When a line of the records contains "that", copy it.

[Start of Attachment]

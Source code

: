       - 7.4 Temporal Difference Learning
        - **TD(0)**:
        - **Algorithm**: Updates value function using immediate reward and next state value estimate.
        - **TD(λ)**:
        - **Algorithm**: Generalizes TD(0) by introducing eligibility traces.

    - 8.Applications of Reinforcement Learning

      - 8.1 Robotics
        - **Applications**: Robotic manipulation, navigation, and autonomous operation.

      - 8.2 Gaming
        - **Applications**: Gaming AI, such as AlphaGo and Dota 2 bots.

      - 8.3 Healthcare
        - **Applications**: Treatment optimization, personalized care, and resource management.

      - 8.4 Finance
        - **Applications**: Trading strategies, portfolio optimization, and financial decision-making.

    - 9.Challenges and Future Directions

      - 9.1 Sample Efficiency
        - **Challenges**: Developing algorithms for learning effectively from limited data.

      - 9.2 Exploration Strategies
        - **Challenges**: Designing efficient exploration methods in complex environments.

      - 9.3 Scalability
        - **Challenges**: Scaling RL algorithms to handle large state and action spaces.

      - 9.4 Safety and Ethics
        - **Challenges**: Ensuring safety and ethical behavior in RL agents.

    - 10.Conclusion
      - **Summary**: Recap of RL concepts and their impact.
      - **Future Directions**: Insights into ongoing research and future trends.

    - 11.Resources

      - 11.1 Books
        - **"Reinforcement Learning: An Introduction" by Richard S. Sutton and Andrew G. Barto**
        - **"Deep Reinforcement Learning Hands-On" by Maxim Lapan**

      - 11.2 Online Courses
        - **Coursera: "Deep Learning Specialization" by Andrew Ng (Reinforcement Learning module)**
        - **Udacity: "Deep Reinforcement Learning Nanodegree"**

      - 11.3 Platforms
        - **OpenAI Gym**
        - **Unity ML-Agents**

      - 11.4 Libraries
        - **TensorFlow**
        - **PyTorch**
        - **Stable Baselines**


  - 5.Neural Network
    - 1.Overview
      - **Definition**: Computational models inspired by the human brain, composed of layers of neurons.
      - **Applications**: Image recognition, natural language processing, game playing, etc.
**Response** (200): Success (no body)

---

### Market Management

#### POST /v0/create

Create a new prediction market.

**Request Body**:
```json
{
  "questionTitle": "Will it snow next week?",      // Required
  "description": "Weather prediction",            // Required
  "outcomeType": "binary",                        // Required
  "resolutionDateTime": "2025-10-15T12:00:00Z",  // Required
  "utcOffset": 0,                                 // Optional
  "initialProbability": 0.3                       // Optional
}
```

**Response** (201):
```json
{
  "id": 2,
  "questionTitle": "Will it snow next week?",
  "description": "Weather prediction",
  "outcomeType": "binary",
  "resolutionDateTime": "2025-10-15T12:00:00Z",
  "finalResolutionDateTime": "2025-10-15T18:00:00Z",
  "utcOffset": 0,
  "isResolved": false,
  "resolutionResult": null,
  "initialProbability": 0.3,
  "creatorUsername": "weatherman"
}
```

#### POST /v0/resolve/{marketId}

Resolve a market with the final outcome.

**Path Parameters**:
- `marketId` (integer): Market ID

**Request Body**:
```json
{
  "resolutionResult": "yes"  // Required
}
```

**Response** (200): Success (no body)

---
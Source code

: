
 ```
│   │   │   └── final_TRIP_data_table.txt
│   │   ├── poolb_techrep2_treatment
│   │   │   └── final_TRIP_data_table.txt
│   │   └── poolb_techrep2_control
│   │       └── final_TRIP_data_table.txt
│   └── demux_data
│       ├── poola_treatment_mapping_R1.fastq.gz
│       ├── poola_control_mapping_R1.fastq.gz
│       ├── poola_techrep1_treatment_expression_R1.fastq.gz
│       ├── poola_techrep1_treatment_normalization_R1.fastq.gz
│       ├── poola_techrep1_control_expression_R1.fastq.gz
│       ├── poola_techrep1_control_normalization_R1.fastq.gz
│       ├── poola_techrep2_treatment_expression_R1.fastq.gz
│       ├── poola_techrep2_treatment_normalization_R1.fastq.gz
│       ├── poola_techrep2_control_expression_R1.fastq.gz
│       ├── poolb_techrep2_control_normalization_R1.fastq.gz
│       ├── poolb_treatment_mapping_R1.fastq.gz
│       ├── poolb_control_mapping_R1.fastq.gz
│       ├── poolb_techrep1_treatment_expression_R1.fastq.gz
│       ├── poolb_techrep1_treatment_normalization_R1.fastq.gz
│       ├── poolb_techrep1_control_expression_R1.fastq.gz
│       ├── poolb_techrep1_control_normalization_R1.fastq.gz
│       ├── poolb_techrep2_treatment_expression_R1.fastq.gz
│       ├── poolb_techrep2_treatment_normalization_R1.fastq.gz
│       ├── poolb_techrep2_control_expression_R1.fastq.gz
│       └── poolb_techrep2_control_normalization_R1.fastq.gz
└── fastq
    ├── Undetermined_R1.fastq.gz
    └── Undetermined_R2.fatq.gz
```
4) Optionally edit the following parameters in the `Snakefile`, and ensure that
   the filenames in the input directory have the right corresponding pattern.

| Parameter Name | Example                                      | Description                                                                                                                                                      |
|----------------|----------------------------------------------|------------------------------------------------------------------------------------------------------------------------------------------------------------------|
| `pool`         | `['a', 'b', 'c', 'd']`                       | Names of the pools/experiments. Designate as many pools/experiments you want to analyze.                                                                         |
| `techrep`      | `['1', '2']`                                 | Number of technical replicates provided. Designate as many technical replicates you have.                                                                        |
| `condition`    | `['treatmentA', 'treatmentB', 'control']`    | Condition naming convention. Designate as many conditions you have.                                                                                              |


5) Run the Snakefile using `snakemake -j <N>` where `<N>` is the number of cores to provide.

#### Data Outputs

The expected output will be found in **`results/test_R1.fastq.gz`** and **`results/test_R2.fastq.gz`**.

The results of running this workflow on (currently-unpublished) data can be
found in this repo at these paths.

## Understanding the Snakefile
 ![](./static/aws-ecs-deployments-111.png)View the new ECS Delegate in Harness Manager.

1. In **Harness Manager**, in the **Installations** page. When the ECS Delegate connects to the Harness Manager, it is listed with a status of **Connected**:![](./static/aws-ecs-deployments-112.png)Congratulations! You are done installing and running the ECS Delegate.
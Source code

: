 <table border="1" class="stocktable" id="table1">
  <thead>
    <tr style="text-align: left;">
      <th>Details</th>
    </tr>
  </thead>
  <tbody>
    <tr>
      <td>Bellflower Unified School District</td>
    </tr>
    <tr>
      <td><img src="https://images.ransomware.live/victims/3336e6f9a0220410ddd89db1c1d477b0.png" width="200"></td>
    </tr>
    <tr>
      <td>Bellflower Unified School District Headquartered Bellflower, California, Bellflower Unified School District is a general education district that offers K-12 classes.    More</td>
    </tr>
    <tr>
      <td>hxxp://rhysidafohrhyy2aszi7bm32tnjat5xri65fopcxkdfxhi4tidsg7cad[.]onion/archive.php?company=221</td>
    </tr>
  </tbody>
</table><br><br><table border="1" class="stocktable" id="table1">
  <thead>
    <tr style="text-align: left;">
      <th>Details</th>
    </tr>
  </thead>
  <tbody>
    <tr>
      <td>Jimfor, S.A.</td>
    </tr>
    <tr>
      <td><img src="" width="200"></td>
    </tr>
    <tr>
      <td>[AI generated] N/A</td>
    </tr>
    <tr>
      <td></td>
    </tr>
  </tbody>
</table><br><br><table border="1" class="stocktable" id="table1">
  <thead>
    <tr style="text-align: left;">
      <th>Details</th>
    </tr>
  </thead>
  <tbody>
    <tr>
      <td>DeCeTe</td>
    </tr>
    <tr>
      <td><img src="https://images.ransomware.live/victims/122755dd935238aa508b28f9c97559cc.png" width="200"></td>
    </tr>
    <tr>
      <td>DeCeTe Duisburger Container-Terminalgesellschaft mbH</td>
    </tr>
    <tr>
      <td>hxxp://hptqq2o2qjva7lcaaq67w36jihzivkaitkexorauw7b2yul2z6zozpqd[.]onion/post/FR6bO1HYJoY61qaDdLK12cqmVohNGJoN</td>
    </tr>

[End of Attachment]

• _REPLY_
4) Optionally edit the following parameters in the `Snakefile`, and ensure that
      <td>Bellflower Unified School District Headquartered Bellflower, California, Bellflower Unified School District is a general education district that offers K-12 classes.    More</td>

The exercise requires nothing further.